'''

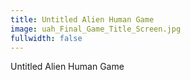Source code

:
 ```yaml
---
title: Untitled Alien Human Game
image: uah_Final_Game_Title_Screen.jpg
fullwidth: false
---
```


Untitled Alien Human Game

'''

__EXERCISE DIRECTIONS__. Copy out all lines of the listing above that include "Alien".

__ANSWER TO THIS PROBLEM__.
title: Untitled Alien Human Game
Untitled Alien Human Game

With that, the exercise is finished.